##### Dataset content

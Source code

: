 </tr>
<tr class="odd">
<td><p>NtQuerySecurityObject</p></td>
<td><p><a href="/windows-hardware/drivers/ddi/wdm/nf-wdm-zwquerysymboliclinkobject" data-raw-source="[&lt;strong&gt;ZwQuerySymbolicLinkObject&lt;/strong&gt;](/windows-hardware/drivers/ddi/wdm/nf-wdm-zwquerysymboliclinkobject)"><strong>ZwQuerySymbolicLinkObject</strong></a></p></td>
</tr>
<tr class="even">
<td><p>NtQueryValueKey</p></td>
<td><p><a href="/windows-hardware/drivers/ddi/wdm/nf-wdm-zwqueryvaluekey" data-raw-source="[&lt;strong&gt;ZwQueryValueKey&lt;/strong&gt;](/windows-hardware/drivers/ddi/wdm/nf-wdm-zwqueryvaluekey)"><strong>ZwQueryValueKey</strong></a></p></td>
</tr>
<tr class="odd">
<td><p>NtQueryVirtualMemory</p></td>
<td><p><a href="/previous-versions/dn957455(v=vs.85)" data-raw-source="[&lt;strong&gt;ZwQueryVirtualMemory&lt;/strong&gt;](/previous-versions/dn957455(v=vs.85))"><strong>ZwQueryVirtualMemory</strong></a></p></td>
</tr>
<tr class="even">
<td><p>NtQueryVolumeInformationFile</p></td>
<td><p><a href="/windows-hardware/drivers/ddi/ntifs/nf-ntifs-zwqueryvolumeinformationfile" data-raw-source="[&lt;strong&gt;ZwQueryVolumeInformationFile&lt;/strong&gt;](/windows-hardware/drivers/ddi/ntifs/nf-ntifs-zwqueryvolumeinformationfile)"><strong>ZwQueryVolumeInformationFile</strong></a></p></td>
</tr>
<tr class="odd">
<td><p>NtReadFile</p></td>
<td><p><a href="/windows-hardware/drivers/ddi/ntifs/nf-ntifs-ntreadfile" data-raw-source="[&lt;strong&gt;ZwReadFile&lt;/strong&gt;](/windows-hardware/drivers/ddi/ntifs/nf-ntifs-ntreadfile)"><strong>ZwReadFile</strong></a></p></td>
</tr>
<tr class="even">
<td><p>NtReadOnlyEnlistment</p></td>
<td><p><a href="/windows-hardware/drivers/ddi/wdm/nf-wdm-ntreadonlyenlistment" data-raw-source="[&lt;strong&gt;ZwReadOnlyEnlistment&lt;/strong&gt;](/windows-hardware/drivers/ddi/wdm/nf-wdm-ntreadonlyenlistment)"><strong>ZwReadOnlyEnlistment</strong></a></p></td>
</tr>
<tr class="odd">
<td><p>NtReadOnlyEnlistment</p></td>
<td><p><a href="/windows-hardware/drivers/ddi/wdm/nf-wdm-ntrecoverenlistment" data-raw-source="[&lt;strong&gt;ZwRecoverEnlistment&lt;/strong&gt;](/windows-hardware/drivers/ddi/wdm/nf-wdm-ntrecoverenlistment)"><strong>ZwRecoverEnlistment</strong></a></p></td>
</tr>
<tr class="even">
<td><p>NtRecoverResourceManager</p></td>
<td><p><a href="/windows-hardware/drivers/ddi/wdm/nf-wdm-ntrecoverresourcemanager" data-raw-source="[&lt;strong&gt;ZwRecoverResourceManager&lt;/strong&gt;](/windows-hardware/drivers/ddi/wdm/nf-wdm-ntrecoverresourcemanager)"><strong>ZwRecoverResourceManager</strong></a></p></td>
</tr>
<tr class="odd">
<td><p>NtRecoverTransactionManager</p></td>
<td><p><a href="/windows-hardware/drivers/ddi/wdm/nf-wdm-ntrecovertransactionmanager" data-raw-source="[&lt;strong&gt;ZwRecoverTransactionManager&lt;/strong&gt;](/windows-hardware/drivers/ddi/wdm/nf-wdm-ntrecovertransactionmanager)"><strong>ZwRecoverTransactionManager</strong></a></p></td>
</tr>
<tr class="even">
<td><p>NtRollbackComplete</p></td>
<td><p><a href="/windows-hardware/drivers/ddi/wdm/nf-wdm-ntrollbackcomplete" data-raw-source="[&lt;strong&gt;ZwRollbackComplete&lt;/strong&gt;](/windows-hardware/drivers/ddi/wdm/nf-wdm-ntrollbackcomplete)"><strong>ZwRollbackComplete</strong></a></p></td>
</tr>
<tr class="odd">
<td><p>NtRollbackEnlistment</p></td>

##########

* [Task]: Lines containing the word "ntifs" must all be returned from the material above.

* [Solution for this task]:
<td><p><a href="/windows-hardware/drivers/ddi/ntifs/nf-ntifs-zwqueryvolumeinformationfile" data-raw-source="[&lt;strong&gt;ZwQueryVolumeInformationFile&lt;/strong&gt;](/windows-hardware/drivers/ddi/ntifs/nf-ntifs-zwqueryvolumeinformationfile)"><strong>ZwQueryVolumeInformationFile</strong></a></p></td>
<td><p><a href="/windows-hardware/drivers/ddi/ntifs/nf-ntifs-ntreadfile" data-raw-source="[&lt;strong&gt;ZwReadFile&lt;/strong&gt;](/windows-hardware/drivers/ddi/ntifs/nf-ntifs-ntreadfile)"><strong>ZwReadFile</strong></a></p></td>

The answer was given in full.